RACHEL MARTIN, HOST:

What was left out of the official White House record of the July phone call between President Trump and the president of Ukraine? A top White House adviser on Ukraine, Lieutenant Colonel Alexander Vindman, testified before a congressional committee yesterday that he tried to fill in the blanks left in the log of the call. This is according to The New York Times. Democrats and some Republicans have praised Vindman for his testimony, even as President Trump and his allies are publicly questioning his loyalties. Vindman's family immigrated to the U.S. from Ukraine when he was a child. He has spent 20 years in the U.S. Army, and he received a Purple Heart and other commendations after he was wounded by an IED early in the Iraq War.

Former Army Brigadier General Peter Zwack came to know Vindman a few years later in 2012. The two were colleagues at the U.S. embassy in Moscow where Zwack was the senior U.S. defense official. Retired Brigadier General Peter Zwack joins us now in studio. Thank you so much for coming in.

PETER ZWACK: Pleasure to be here.

MARTIN: What can you tell us about Lieutenant Colonel Vindman?
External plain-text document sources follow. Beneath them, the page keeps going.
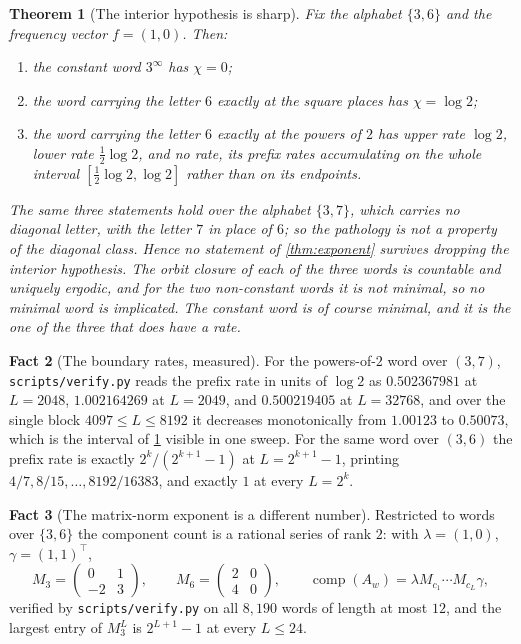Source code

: \documentclass[11pt]{amsart}
\newtheorem{theorem}{Theorem}[section]
\theoremstyle{definition}
\newtheorem{fact}[theorem]{Fact}
\theoremstyle{remark}
\newcommand{\vpy}{\texttt{scripts/\allowbreak verify.py}}
\DeclareMathOperator{\comp}{comp}
\begin{document}
\begin{theorem}[The interior hypothesis is sharp]
\label{thm:sharp}
Fix the alphabet $\{3,6\}$ and the frequency vector $f = (1,0)$. Then:
\begin{enumerate}
\item the constant word $3^\infty$ has $\chi = 0$;
\item the word carrying the letter $6$ exactly at the square places has $\chi = \log 2$;
\item the word carrying the letter $6$ exactly at the powers of $2$ has upper rate $\log 2$, lower rate $\tfrac12 \log 2$, and no rate, its prefix rates accumulating on the whole interval $[\tfrac12 \log 2, \log 2]$ rather than on its endpoints.
\end{enumerate}
The same three statements hold over the alphabet $\{3,7\}$, which carries no diagonal letter, with the letter $7$ in place of $6$; so the pathology is not a property of the diagonal class. Hence no statement of \cref{thm:exponent} survives dropping the interior hypothesis. The orbit closure of each of the three words is countable and uniquely ergodic, and for the two non-constant words it is not minimal, so no minimal word is implicated. The constant word is of course minimal, and it is the one of the three that does have a rate.
\end{theorem}

\begin{fact}[The boundary rates, measured]
\label{fact:boundary}
For the powers-of-$2$ word over $(3,7)$, \vpy{} reads the prefix rate in units of $\log 2$ as $0.502367981$ at $L = 2048$, $1.002164269$ at $L = 2049$, and $0.500219405$ at $L = 32768$, and over the single block $4097 \le L \le 8192$ it decreases monotonically from $1.00123$ to $0.50073$, which is the interval of \cref{thm:sharp} visible in one sweep. For the same word over $(3,6)$ the prefix rate is exactly $2^k/(2^{k+1}-1)$ at $L = 2^{k+1}-1$, printing $4/7, 8/15, \dots, 8192/16383$, and exactly $1$ at every $L = 2^k$.
\end{fact}

\begin{fact}[The matrix-norm exponent is a different number]
\label{fact:norm}
Restricted to words over $\{3,6\}$ the component count is a rational series of rank $2$: with $\lambda = (1,0)$, $\gamma = (1,1)^{\!\top}$,
\[
M_3 = \begin{pmatrix} 0 & 1 \\ -2 & 3\end{pmatrix}, \qquad M_6 = \begin{pmatrix} 2 & 0 \\ 4 & 0 \end{pmatrix},
\qquad \comp(A_w) = \lambda M_{c_1} \cdots M_{c_L} \gamma ,
\]
verified by \vpy{} on all $8{,}190$ words of length at most $12$, and the largest entry of $M_3^L$ is $2^{L+1}-1$ at every $L \le 24$.
\end{fact}
\end{document}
Tell us about the guy you knew and worked with.

ZWACK: I think I need to lay out a working environment, which was the U.S. embassy Moscow back between 2012 and 2014 - very consequential years in our mission for a group of attaches who represented the United States Department of Defense and the military to the Russian defense establishment and worked closely within the international community and aspects of the Russian, as well, to facilitate, if you will, the defense side of our foreign policy - was a very, very, very important time.

MARTIN: Right.

ZWACK: The most - the key attribute when you get into personal relationships is imagine you're in a relatively small working space and you're on a mission to Mars. It's pretty well closed off and you have to trust each other implicitly - absolutely trust each other. We did. Alex is a hardworking, dedicated person who had the courage of his convictions and was a true area specialist. And the key point is that when we were doing work within Russia, we trusted him entirely as vice versa.

MARTIN: Do I understand then that you never had a reason to question his integrity?

ZWACK: None, none. I would trust him with my life.

MARTIN: I ask that because, as you know, President Trump supporters have attempted to call into question his loyalty. President Trump himself has called Alexander Vindman a, quote, "Never Trumper." As a career military officer yourself, what do you make of the commander in chief publicly disparaging a decorated officer?

ZWACK: That is a major reason I'm speaking today. Generally, I'm reticent on these type of events. It was unfair. It was unfounded. And to slime and slander the good name, the career and the actions of a fine Army officer, one who many who know him - and I knew him especially well - it was out of bounds in my mind. It was absolutely over the top and wrong.

MARTIN: If you were granted a few minutes of President Trump's time in this moment, what would be your guidance to him?

ZWACK: In regard to Colonel Vindman, I would tell him to apologize to the young officer who's trying to do his best. Imagine you were in a place like this with a pretty consequential portfolio and you see something that just doesn't seem right. Do you sit on it? Or do you look for guidance, guidance which would be, if you will, the NSC attorney or the White House general counsel? You just don't sit on it. And so he moved forward. But when you - but folks around him knew he was doing it. This was not something in isolation.

MARTIN: Your final message - anything else you think is important for us to know?

ZWACK: Yes. I think that you need to - in these environments, you have to fight and inculcate trust, straight-shooting, if you will, information. Alex did that. And you need to - leadership need to trust their people and the people inside there need to look up to their leadership. And sadly, we lack that.

MARTIN: General Peter Zwack is a global fellow at the Wilson Center's Kennan Institute. Thank you so much for your time.